The Strait of Hormuz, located between Oman and Iran, connects the Persian Gulf with the Gulf of Oman and the Arabian Sea. The strait is deep enough and wide enough to handle the world’s largest crude oil tankers, and it is one of the world’s most important oil chokepoints. Large volumes of oil flow through the strait, and very few alternative options exist to move oil out of the strait if it is closed. In 2024, oil flow through the strait averaged 20 million barrels per day (b/d), or the equivalent of about 20% of global petroleum liquids consumption. In the first quarter of 2025, total oil flows through the Strait of Hormuz remained relatively flat compared with 2024.


As we have seen maritime traffic through the Strait of Hormuz blocked following recent tensions in the region, the price of Brent crude oil (a global benchmark) increased from $69 per barrel (b) on June,2025 to $100/b on April,2026. This article highlights the importance of the strait to global oil supplies.

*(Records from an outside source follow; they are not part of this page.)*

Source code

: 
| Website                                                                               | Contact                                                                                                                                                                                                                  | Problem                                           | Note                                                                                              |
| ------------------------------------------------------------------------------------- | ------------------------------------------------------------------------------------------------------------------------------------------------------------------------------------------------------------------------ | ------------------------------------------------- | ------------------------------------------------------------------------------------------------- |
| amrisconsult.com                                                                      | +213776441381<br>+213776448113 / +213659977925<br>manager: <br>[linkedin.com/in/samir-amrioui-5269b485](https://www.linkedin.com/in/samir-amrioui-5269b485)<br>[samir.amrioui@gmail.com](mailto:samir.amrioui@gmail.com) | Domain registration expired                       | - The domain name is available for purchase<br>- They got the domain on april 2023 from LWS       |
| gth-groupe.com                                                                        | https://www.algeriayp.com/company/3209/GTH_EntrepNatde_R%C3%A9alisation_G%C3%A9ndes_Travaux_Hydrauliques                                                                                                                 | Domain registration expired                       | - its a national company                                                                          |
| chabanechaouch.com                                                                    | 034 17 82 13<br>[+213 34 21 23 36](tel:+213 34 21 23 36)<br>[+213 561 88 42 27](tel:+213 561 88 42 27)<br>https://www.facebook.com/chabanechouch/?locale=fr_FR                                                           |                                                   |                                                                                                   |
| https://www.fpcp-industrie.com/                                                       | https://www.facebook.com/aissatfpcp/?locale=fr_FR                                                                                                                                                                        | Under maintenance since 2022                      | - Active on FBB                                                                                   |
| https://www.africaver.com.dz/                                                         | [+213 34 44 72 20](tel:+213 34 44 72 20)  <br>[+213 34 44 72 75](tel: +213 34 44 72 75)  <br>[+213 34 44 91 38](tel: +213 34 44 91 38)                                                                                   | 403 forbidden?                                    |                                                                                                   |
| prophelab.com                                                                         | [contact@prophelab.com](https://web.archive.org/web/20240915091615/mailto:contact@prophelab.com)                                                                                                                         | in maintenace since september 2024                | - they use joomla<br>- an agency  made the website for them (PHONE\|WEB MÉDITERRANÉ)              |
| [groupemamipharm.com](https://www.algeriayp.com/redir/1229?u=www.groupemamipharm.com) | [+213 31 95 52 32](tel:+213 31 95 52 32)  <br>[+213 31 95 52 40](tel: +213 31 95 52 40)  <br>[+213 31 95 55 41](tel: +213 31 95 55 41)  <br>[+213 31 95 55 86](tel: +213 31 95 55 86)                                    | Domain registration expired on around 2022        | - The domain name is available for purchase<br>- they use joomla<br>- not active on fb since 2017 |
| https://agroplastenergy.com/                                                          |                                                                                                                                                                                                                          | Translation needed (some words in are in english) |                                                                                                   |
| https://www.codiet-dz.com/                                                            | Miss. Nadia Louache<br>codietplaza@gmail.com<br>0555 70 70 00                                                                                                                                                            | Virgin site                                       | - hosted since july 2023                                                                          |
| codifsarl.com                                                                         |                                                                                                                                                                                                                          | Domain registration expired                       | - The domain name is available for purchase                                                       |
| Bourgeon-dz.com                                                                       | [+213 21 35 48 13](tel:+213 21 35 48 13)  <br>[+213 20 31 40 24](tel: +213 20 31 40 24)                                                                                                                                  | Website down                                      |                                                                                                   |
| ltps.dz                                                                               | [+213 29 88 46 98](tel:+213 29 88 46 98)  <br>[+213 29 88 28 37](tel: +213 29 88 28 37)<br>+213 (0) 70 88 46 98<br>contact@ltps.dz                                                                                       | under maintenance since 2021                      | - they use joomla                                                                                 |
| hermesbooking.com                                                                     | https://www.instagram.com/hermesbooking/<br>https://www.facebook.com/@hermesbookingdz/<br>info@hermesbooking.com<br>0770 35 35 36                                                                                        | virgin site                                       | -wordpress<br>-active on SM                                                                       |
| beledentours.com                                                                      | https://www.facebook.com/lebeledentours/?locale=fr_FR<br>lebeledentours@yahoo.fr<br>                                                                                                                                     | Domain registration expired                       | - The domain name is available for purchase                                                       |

What are chokepoints? And why do they matter?


Chokepoints are narrow channels along widely used global sea routes that are critical to global energy security. The inability of oil to transit a major chokepoint, even temporarily, can create substantial supply delays and raise shipping costs, potentially increasing world energy prices. Although most chokepoints can be circumvented by using other routes often adding significantly to transit time, some chokepoints have no practical alternatives. Most volumes that transit the strait have no alternative means of exiting the region, although there are some pipeline alternatives that can avoid the Strait of Hormuz.


Disruptions can delay shipments, increase transportation and insurance costs, and lead to shortages of essential goods, especially energy resources like oil and gas. As a result, prices rise, supply chains are strained, and economic stability is affected worldwide, highlighting the critical role chokepoints play in maintaining the smooth functioning of international trade.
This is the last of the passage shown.